For this exercise, output the line containing "推动公司战略的有效实施；另一" and all lines after it to the end of the records, exactly, with no other content.

---------------

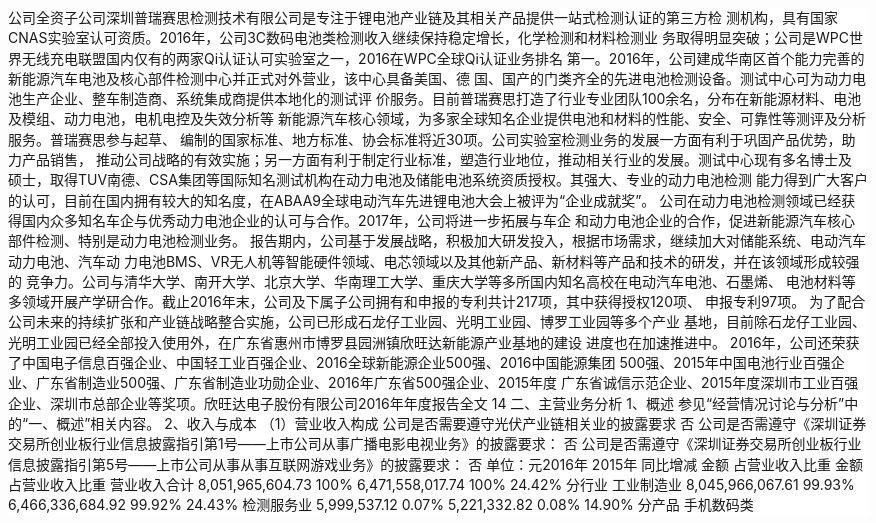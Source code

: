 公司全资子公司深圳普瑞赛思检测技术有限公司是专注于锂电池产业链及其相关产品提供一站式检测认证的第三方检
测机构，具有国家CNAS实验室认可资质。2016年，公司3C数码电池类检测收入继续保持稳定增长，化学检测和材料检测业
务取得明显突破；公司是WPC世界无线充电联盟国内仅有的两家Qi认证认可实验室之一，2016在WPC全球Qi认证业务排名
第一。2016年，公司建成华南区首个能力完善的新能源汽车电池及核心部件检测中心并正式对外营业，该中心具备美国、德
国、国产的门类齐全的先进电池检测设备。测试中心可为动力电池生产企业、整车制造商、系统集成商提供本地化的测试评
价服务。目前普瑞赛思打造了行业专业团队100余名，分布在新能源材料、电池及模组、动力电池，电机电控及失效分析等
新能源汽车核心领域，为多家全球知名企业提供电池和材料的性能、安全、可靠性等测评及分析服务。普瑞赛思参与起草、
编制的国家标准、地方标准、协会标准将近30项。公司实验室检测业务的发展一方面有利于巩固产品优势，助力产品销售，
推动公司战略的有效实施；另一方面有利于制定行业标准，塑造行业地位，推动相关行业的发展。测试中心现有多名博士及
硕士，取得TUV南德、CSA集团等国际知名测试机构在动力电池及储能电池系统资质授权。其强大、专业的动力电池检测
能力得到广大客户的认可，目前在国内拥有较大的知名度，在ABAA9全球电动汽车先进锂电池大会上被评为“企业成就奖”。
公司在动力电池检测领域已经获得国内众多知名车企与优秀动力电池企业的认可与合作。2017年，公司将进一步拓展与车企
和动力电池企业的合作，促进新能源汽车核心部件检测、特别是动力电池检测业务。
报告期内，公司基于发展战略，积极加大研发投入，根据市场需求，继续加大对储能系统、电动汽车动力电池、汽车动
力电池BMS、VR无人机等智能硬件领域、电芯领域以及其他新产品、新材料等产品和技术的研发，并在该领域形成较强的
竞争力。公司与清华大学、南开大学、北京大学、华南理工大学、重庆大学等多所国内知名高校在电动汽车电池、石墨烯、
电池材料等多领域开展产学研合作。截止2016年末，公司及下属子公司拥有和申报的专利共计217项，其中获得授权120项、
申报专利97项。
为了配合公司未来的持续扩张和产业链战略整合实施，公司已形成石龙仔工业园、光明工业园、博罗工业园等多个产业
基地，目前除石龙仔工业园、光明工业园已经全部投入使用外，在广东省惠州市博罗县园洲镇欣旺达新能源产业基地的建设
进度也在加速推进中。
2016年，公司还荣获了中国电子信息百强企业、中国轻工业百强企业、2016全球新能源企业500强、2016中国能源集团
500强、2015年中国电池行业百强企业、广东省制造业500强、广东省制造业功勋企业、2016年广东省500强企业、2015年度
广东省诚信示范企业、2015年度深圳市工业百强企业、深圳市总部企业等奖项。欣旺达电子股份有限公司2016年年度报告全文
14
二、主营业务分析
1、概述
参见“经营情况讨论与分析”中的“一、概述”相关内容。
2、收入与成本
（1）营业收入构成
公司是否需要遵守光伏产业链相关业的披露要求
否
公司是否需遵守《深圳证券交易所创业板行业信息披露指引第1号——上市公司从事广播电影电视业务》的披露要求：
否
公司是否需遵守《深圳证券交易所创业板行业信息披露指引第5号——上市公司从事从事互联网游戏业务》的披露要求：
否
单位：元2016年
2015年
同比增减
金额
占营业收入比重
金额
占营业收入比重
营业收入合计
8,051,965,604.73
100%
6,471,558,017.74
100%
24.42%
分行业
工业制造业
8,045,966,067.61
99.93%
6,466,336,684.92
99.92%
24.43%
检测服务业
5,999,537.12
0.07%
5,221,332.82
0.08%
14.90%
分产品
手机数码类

---------------

■ Task answer
推动公司战略的有效实施；另一方面有利于制定行业标准，塑造行业地位，推动相关行业的发展。测试中心现有多名博士及
硕士，取得TUV南德、CSA集团等国际知名测试机构在动力电池及储能电池系统资质授权。其强大、专业的动力电池检测
能力得到广大客户的认可，目前在国内拥有较大的知名度，在ABAA9全球电动汽车先进锂电池大会上被评为“企业成就奖”。
公司在动力电池检测领域已经获得国内众多知名车企与优秀动力电池企业的认可与合作。2017年，公司将进一步拓展与车企
和动力电池企业的合作，促进新能源汽车核心部件检测、特别是动力电池检测业务。
报告期内，公司基于发展战略，积极加大研发投入，根据市场需求，继续加大对储能系统、电动汽车动力电池、汽车动
力电池BMS、VR无人机等智能硬件领域、电芯领域以及其他新产品、新材料等产品和技术的研发，并在该领域形成较强的
竞争力。公司与清华大学、南开大学、北京大学、华南理工大学、重庆大学等多所国内知名高校在电动汽车电池、石墨烯、
电池材料等多领域开展产学研合作。截止2016年末，公司及下属子公司拥有和申报的专利共计217项，其中获得授权120项、
申报专利97项。
为了配合公司未来的持续扩张和产业链战略整合实施，公司已形成石龙仔工业园、光明工业园、博罗工业园等多个产业
基地，目前除石龙仔工业园、光明工业园已经全部投入使用外，在广东省惠州市博罗县园洲镇欣旺达新能源产业基地的建设
进度也在加速推进中。
2016年，公司还荣获了中国电子信息百强企业、中国轻工业百强企业、2016全球新能源企业500强、2016中国能源集团
500强、2015年中国电池行业百强企业、广东省制造业500强、广东省制造业功勋企业、2016年广东省500强企业、2015年度
广东省诚信示范企业、2015年度深圳市工业百强企业、深圳市总部企业等奖项。欣旺达电子股份有限公司2016年年度报告全文
14
二、主营业务分析
1、概述
参见“经营情况讨论与分析”中的“一、概述”相关内容。
2、收入与成本
（1）营业收入构成
公司是否需要遵守光伏产业链相关业的披露要求
否
公司是否需遵守《深圳证券交易所创业板行业信息披露指引第1号——上市公司从事广播电影电视业务》的披露要求：
否
公司是否需遵守《深圳证券交易所创业板行业信息披露指引第5号——上市公司从事从事互联网游戏业务》的披露要求：
否
单位：元2016年
2015年
同比增减
金额
占营业收入比重
金额
占营业收入比重
营业收入合计
8,051,965,604.73
100%
6,471,558,017.74
100%
24.42%
分行业
工业制造业
8,045,966,067.61
99.93%
6,466,336,684.92
99.92%
24.43%
检测服务业
5,999,537.12
0.07%
5,221,332.82
0.08%
14.90%
分产品
手机数码类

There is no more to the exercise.